**Task description**.
Please return the listing below exactly, without any of its pictures.

**Working data**.
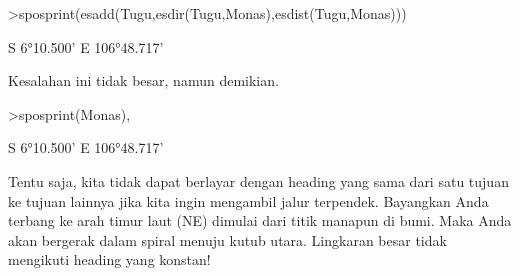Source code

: \documentclass[12pt,arial,letterpaper]{book}
\begin{document}
\begin{eulercomment}
\begin{eulercomment}
\begin{eulercomment}
\begin{eulercomment}
\begin{eulercomment}
\begin{eulercomment}
\begin{eulercomment}
\begin{eulercomment}
\begin{eulercomment}
\begin{eulercomment}
\begin{eulercomment}
\begin{eulercomment}
\begin{eulercomment}
\begin{eulercomment}
\begin{eulercomment}
\begin{eulercomment}
\begin{eulercomment}
\begin{eulercomment}
\begin{eulercomment}
\begin{eulercomment}
\begin{eulercomment}
\begin{eulercomment}
\begin{eulercomment}
\begin{eulercomment}
\begin{eulercomment}
\begin{eulercomment}
\begin{eulercomment}
\begin{eulercomment}
\begin{eulercomment}
\begin{eulercomment}
\begin{eulerprompt}
>sposprint(esadd(Tugu,esdir(Tugu,Monas),esdist(Tugu,Monas)))
\end{eulerprompt}
\begin{euleroutput}
  S 6°10.500' E 106°48.717'
\end{euleroutput}
\begin{eulercomment}
Kesalahan ini tidak besar, namun demikian.
\end{eulercomment}
\begin{eulerprompt}
>sposprint(Monas),
\end{eulerprompt}
\begin{euleroutput}
  S 6°10.500' E 106°48.717'
\end{euleroutput}
\begin{eulercomment}
Tentu saja, kita tidak dapat berlayar dengan heading yang sama dari
satu tujuan ke tujuan lainnya jika kita ingin mengambil jalur
terpendek. Bayangkan Anda terbang ke arah timur laut (NE) dimulai dari
titik manapun di bumi. Maka Anda akan bergerak dalam spiral menuju
kutub utara. Lingkaran besar tidak mengikuti heading yang konstan!


\end{eulercomment}
\end{eulercomment}
\end{eulercomment}
\end{eulercomment}
\end{eulercomment}
\end{eulercomment}
\end{eulercomment}
\end{eulercomment}
\end{eulercomment}
\end{eulercomment}
\end{eulercomment}
\end{eulercomment}
\end{eulercomment}
\end{eulercomment}
\end{eulercomment}
\end{eulercomment}
\end{eulercomment}
\end{eulercomment}
\end{eulercomment}
\end{eulercomment}
\end{eulercomment}
\end{eulercomment}
\end{eulercomment}
\end{eulercomment}
\end{eulercomment}
\end{eulercomment}
\end{eulercomment}
\end{eulercomment}
\end{eulercomment}
\end{eulercomment}
\end{eulercomment}
\end{document}
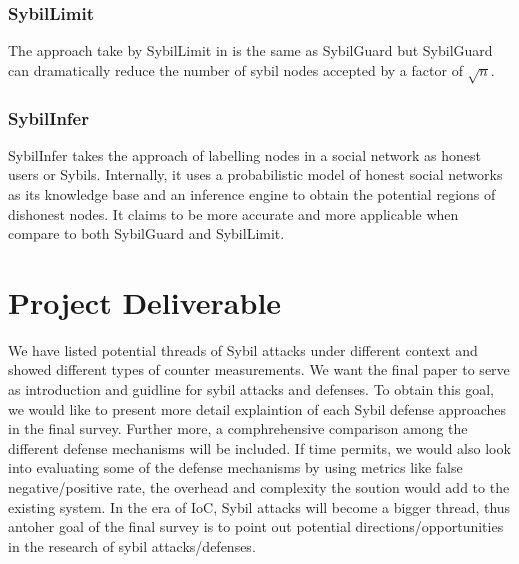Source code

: \documentclass[conference]{IEEEtran}
\begin{document}
\subsubsection{SybilLimit}
The approach take by SybilLimit in \cite{Yu08SybilLimit} is the same as SybilGuard but SybilGuard can dramatically reduce the number of sybil nodes accepted by a factor of  $ \sqrt{n} $.

\subsubsection{SybilInfer}
SybilInfer takes the approach of labelling nodes in a social network as honest users or Sybils. Internally, it uses a probabilistic model of honest social networks as its knowledge base and an inference engine to obtain the potential regions of dishonest nodes.
It claims to be more accurate and more applicable when compare to both SybilGuard and SybilLimit.


\section{Project Deliverable}
We have listed potential threads of Sybil attacks under different context and showed different types of counter measurements. 
We want the final paper to serve as introduction and guidline for sybil attacks and defenses.
To obtain this goal, we would like to present more detail explaintion of each Sybil defense approaches in the final survey. Further more, a comphrehensive comparison among the different defense mechanisms will be included.
If time permits, we would also look into evaluating some of the defense mechanisms by using metrics like false negative/positive rate, the overhead and complexity the soution would add to the existing system.
In the era of IoC, Sybil attacks will become a bigger thread, thus antoher goal of the final survey is to point out potential directions/opportunities in the research of sybil attacks/defenses. 

%
%
\end{document}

**Task response**.
Source code

: \documentclass[12pt,arial,letterpaper]{book}
\begin{document}
\begin{eulercomment}
\begin{eulercomment}
\begin{eulercomment}
\begin{eulercomment}
\begin{eulercomment}
\begin{eulercomment}
\begin{eulercomment}
\begin{eulercomment}
\begin{eulercomment}
\begin{eulercomment}
\begin{eulercomment}
\begin{eulercomment}
\begin{eulercomment}
\begin{eulercomment}
\begin{eulercomment}
\begin{eulercomment}
\begin{eulercomment}
\begin{eulercomment}
\begin{eulercomment}
\begin{eulercomment}
\begin{eulercomment}
\begin{eulercomment}
\begin{eulercomment}
\begin{eulercomment}
\begin{eulercomment}
\begin{eulercomment}
\begin{eulercomment}
\begin{eulercomment}
\begin{eulercomment}
\begin{eulercomment}
\begin{eulerprompt}
>sposprint(esadd(Tugu,esdir(Tugu,Monas),esdist(Tugu,Monas)))
\end{eulerprompt}
\begin{euleroutput}
  S 6°10.500' E 106°48.717'
\end{euleroutput}
\begin{eulercomment}
Kesalahan ini tidak besar, namun demikian.
\end{eulercomment}
\begin{eulerprompt}
>sposprint(Monas),
\end{eulerprompt}
\begin{euleroutput}
  S 6°10.500' E 106°48.717'
\end{euleroutput}
\begin{eulercomment}
Tentu saja, kita tidak dapat berlayar dengan heading yang sama dari
satu tujuan ke tujuan lainnya jika kita ingin mengambil jalur
terpendek. Bayangkan Anda terbang ke arah timur laut (NE) dimulai dari
titik manapun di bumi. Maka Anda akan bergerak dalam spiral menuju
kutub utara. Lingkaran besar tidak mengikuti heading yang konstan!


\end{eulercomment}
\end{eulercomment}
\end{eulercomment}
\end{eulercomment}
\end{eulercomment}
\end{eulercomment}
\end{eulercomment}
\end{eulercomment}
\end{eulercomment}
\end{eulercomment}
\end{eulercomment}
\end{eulercomment}
\end{eulercomment}
\end{eulercomment}
\end{eulercomment}
\end{eulercomment}
\end{eulercomment}
\end{eulercomment}
\end{eulercomment}
\end{eulercomment}
\end{eulercomment}
\end{eulercomment}
\end{eulercomment}
\end{eulercomment}
\end{eulercomment}
\end{eulercomment}
\end{eulercomment}
\end{eulercomment}
\end{eulercomment}
\end{eulercomment}
\end{eulercomment}
\end{document}
Source code

: \documentclass[conference]{IEEEtran}
\begin{document}
\subsubsection{SybilLimit}
The approach take by SybilLimit in \cite{Yu08SybilLimit} is the same as SybilGuard but SybilGuard can dramatically reduce the number of sybil nodes accepted by a factor of  $ \sqrt{n} $.

\subsubsection{SybilInfer}
SybilInfer takes the approach of labelling nodes in a social network as honest users or Sybils. Internally, it uses a probabilistic model of honest social networks as its knowledge base and an inference engine to obtain the potential regions of dishonest nodes.
It claims to be more accurate and more applicable when compare to both SybilGuard and SybilLimit.


\section{Project Deliverable}
We have listed potential threads of Sybil attacks under different context and showed different types of counter measurements. 
We want the final paper to serve as introduction and guidline for sybil attacks and defenses.
To obtain this goal, we would like to present more detail explaintion of each Sybil defense approaches in the final survey. Further more, a comphrehensive comparison among the different defense mechanisms will be included.
If time permits, we would also look into evaluating some of the defense mechanisms by using metrics like false negative/positive rate, the overhead and complexity the soution would add to the existing system.
In the era of IoC, Sybil attacks will become a bigger thread, thus antoher goal of the final survey is to point out potential directions/opportunities in the research of sybil attacks/defenses. 

%
%
\end{document}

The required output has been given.